Your goal:
Your answer should hold all lines of the entries that include the word "each".

□ □ □ □

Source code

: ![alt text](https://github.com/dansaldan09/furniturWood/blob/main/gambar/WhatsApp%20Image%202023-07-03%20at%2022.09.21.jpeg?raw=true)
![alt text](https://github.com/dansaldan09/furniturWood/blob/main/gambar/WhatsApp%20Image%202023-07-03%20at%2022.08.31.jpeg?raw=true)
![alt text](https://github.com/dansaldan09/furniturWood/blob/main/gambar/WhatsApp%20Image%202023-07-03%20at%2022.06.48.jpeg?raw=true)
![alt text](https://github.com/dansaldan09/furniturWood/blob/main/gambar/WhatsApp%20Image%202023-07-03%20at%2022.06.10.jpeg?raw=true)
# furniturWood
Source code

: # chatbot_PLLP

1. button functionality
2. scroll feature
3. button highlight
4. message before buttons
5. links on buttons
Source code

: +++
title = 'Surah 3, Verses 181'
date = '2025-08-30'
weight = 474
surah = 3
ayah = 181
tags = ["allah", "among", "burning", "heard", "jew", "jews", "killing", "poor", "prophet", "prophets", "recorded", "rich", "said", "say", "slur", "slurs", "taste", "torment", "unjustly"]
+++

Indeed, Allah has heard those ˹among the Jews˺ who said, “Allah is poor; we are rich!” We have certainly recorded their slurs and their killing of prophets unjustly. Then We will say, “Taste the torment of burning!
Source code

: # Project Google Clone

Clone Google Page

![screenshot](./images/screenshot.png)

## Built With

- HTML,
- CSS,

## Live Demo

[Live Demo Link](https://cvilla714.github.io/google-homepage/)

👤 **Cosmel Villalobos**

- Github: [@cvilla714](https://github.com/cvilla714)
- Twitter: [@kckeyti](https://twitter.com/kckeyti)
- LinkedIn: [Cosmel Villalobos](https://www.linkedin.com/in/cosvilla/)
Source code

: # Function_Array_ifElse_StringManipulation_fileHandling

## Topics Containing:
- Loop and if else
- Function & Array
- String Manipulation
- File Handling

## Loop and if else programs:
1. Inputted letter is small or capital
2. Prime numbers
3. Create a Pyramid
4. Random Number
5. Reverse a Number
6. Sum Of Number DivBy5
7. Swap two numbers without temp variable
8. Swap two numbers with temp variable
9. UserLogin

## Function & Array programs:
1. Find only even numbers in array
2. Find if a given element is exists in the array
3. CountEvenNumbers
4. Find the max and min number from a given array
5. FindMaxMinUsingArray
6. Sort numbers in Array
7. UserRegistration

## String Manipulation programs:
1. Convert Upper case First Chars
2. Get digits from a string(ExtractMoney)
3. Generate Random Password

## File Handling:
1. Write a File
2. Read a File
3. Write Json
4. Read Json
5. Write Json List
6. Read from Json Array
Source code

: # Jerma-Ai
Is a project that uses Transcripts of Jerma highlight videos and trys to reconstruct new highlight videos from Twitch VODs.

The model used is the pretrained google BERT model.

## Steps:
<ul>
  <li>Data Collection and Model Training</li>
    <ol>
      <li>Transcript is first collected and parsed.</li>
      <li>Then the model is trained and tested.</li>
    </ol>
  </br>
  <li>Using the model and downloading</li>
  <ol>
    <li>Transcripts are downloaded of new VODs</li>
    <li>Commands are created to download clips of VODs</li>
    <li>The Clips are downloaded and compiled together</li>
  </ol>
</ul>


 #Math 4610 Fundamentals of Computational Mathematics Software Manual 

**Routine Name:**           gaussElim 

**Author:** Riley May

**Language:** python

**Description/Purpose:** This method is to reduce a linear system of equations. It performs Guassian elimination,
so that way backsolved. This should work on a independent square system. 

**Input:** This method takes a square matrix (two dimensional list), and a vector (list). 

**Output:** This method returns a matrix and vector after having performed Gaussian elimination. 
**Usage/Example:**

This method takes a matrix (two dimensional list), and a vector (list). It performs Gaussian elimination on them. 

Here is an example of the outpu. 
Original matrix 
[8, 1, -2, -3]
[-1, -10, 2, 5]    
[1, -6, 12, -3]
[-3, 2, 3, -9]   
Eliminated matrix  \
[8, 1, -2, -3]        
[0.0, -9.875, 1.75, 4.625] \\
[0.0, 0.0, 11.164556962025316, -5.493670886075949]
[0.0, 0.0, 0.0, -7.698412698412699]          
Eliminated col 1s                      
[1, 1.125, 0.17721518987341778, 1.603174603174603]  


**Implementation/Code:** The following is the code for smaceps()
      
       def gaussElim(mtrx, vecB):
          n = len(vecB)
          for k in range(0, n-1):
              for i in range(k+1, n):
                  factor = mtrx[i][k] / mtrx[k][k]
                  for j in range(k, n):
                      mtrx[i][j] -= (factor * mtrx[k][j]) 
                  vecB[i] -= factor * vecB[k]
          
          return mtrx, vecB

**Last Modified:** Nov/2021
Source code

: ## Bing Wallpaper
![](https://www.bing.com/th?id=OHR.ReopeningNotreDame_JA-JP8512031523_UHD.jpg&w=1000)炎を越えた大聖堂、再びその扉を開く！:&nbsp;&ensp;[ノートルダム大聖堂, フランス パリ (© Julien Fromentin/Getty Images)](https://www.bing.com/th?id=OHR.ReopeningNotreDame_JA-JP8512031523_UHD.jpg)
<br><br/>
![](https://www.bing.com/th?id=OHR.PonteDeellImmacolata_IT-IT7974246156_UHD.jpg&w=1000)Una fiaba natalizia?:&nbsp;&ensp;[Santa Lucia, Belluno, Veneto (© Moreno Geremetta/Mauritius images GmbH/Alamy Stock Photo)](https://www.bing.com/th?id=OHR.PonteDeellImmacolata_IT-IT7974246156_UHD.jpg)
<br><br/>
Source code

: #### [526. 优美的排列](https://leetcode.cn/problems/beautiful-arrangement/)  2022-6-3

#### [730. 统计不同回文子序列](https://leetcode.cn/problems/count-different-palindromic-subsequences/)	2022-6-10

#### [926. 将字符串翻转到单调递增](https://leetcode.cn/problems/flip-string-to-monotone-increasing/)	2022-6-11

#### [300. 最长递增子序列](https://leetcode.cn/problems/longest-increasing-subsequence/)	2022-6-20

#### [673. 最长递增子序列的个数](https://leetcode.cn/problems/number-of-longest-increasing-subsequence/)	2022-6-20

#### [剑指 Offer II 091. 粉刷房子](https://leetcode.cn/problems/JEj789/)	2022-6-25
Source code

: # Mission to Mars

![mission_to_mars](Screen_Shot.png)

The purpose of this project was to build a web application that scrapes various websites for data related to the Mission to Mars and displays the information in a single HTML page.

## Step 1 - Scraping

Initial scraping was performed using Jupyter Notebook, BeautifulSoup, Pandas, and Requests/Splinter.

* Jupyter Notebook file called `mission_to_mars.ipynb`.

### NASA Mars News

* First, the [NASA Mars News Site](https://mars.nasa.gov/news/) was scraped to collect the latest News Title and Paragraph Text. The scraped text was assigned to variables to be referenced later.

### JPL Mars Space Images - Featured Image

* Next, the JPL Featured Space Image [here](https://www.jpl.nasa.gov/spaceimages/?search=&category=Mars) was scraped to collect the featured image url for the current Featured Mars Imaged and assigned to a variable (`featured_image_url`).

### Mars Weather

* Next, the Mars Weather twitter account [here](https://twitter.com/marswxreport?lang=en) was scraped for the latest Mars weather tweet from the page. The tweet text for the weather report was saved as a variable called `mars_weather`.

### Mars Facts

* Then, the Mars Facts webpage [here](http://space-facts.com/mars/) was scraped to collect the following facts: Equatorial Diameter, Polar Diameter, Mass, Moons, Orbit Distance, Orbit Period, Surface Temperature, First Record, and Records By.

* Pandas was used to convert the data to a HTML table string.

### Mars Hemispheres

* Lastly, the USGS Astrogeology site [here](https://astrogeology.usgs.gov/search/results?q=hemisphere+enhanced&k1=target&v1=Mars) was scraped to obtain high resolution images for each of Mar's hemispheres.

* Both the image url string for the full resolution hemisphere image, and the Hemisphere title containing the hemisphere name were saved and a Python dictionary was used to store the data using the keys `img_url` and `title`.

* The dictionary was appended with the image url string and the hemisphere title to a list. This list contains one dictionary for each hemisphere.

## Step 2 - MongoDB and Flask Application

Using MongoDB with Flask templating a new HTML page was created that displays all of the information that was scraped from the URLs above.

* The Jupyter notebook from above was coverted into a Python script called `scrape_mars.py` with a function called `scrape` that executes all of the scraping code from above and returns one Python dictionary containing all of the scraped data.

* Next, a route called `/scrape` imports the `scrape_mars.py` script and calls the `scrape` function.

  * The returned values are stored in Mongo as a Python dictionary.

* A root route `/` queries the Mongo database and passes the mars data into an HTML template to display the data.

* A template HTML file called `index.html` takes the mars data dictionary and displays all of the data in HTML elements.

□ □ □ □

Finished task:
* Lastly, the USGS Astrogeology site [here](https://astrogeology.usgs.gov/search/results?q=hemisphere+enhanced&k1=target&v1=Mars) was scraped to obtain high resolution images for each of Mar's hemispheres.
* The dictionary was appended with the image url string and the hemisphere title to a list. This list contains one dictionary for each hemisphere.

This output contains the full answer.